Eventual Consistency

By Alex Merced

Eventual Consistency

In any discussion of data reliability in distributed systems, the conversation inevitably polarizes around two competing consistency models: ACID (Atomicity, Consistency, Isolation, Durability) on one end, representing the gold standard of transactional correctness, and Eventual Consistency on the other, representing the pragmatic acknowledgment that perfect, immediate global consistency is provably impossible in distributed systems without paying an unacceptable cost in availability and latency.

Data engineers working in the modern lakehouse ecosystem need to understand Eventual Consistency not as a failure to achieve ACID guarantees, but as a deliberate, rational architectural choice that governs how multiple components in a distributed data system relate to each other over time. Eventual Consistency is not a weakness — it is the correct consistency model for a large class of real-world data engineering problems. Choosing it deliberately, understanding its implications, and designing systems that account for its properties is the mark of engineering maturity.

The Theoretical Foundation: The CAP Theorem

The conceptual framework that makes Eventual Consistency inevitable in distributed systems is the CAP Theorem, formulated by computer scientist Eric Brewer in 2000 and formally proved by Seth Gilbert and Nancy Lynch in 2002.

The CAP Theorem states that any distributed data system can guarantee at most two of the following three properties simultaneously:

Consistency (C): Every read receives the most recently written value or an error. All nodes in the distributed system see the same data at the same time. This is essentially the same consistency requirement as the “C” in ACID, but applied to the full distributed system.

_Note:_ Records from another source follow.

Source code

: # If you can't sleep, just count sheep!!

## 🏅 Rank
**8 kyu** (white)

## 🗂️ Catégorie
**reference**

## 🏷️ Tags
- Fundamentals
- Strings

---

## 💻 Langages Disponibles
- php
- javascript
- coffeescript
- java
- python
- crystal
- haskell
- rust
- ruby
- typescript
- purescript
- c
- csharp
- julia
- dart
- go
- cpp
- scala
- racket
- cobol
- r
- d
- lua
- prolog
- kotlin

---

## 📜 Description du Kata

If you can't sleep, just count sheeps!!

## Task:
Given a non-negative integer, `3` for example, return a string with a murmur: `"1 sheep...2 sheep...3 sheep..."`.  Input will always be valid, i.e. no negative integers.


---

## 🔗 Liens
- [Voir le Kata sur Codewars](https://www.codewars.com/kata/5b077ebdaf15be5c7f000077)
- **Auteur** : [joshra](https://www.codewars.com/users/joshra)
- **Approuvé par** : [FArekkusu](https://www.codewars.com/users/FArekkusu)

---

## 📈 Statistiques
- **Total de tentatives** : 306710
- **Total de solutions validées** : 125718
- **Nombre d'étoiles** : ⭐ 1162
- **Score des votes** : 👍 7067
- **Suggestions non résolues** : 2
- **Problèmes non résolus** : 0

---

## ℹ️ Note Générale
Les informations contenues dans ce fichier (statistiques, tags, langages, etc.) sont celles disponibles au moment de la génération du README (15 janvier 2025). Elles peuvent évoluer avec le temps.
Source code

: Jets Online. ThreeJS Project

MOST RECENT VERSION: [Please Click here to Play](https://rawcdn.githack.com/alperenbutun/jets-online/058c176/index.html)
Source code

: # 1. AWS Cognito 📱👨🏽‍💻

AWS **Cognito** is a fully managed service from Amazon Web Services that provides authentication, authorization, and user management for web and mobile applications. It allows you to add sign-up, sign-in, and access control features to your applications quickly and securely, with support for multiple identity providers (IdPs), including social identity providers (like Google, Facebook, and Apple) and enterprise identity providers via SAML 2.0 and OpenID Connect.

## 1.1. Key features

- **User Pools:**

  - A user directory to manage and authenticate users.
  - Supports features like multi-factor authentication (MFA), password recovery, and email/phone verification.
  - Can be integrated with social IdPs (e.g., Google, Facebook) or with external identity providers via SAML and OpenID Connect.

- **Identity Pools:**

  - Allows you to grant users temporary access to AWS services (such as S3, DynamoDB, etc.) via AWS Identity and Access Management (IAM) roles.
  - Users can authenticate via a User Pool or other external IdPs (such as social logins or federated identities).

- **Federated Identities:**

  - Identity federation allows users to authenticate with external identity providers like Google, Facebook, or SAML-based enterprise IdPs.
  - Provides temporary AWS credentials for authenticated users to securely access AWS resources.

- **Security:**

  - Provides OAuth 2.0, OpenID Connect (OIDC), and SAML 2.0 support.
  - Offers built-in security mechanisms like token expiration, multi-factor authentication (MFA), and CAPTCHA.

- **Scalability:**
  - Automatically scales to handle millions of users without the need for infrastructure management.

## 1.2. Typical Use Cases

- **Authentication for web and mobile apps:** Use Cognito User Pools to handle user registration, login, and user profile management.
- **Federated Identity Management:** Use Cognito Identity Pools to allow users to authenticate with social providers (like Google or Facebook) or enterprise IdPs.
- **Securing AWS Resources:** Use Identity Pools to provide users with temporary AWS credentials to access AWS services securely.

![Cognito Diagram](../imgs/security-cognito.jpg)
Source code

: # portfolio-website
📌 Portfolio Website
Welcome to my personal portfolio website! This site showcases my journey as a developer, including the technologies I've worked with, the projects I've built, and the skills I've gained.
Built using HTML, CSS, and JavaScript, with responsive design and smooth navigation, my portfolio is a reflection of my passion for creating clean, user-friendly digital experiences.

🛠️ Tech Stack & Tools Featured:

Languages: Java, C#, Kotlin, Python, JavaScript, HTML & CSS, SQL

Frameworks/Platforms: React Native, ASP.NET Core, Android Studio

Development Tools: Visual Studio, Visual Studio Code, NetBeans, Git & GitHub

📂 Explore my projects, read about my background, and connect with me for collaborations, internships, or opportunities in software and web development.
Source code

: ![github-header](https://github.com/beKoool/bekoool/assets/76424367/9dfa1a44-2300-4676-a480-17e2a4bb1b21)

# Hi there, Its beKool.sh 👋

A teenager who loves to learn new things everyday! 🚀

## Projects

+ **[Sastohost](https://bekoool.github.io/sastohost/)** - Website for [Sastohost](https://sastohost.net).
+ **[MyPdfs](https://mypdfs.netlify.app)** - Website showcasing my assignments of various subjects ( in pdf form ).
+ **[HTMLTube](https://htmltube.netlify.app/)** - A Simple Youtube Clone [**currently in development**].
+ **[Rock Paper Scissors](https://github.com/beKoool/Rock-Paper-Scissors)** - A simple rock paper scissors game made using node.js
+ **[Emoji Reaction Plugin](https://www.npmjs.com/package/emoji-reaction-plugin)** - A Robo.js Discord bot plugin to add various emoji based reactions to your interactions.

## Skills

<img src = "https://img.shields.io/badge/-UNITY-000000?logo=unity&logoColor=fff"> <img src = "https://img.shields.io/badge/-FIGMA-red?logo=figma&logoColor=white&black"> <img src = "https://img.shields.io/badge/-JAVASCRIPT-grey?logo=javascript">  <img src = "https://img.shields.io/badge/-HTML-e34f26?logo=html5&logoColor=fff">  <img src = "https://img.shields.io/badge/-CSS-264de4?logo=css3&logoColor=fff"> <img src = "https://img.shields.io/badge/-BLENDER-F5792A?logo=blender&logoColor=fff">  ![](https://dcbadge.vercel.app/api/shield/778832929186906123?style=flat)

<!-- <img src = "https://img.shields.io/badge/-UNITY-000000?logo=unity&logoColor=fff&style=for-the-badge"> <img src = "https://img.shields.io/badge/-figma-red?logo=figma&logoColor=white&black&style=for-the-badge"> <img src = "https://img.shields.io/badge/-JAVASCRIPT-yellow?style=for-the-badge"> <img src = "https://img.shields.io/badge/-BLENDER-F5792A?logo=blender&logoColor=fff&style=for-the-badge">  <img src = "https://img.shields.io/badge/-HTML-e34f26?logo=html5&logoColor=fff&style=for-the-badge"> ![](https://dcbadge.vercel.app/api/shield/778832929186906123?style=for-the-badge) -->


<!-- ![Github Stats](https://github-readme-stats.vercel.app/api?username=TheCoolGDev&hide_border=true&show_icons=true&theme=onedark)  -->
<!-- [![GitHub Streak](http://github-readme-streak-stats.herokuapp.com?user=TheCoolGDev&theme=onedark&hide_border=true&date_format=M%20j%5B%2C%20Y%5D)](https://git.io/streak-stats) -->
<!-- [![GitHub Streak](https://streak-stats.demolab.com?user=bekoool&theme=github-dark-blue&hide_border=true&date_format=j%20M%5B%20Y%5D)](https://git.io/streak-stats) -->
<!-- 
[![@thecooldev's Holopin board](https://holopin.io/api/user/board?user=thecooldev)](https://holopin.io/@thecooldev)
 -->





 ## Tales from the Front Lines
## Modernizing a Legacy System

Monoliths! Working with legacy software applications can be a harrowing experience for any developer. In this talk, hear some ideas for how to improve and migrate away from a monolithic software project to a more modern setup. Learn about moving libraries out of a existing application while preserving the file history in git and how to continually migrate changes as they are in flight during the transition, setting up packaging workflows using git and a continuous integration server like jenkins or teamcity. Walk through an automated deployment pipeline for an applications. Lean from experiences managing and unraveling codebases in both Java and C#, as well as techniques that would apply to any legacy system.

Availability (A): Every request to the system receives a response (not an error), though that response may not contain the most recently written value. The system is always willing to serve a result.

Partition Tolerance (P): The system continues to operate correctly even when arbitrary network failures cause some nodes to be unable to communicate with others.

The critical insight of the CAP Theorem is that Partition Tolerance is not optional in any real-world distributed system. Networks fail. Routers drop packets. Data centers lose connectivity. Any system deployed on the open internet or across cloud availability zones must be designed to tolerate network partitions. P is a non-negotiable constraint.

This means the real trade-off for distributed system designers is always: CP (Consistency + Partition Tolerance, at the cost of availability during partitions) or AP (Availability + Partition Tolerance, at the cost of consistency during partitions).

CP Systems

A CP system prioritizes consistency. During a network partition, rather than serve potentially stale data from isolated nodes, a CP system stops accepting requests from nodes that cannot verify they have the latest data. This guarantees that every response reflects the true, globally consistent state — but some users or services will receive errors or timeouts during the partition event.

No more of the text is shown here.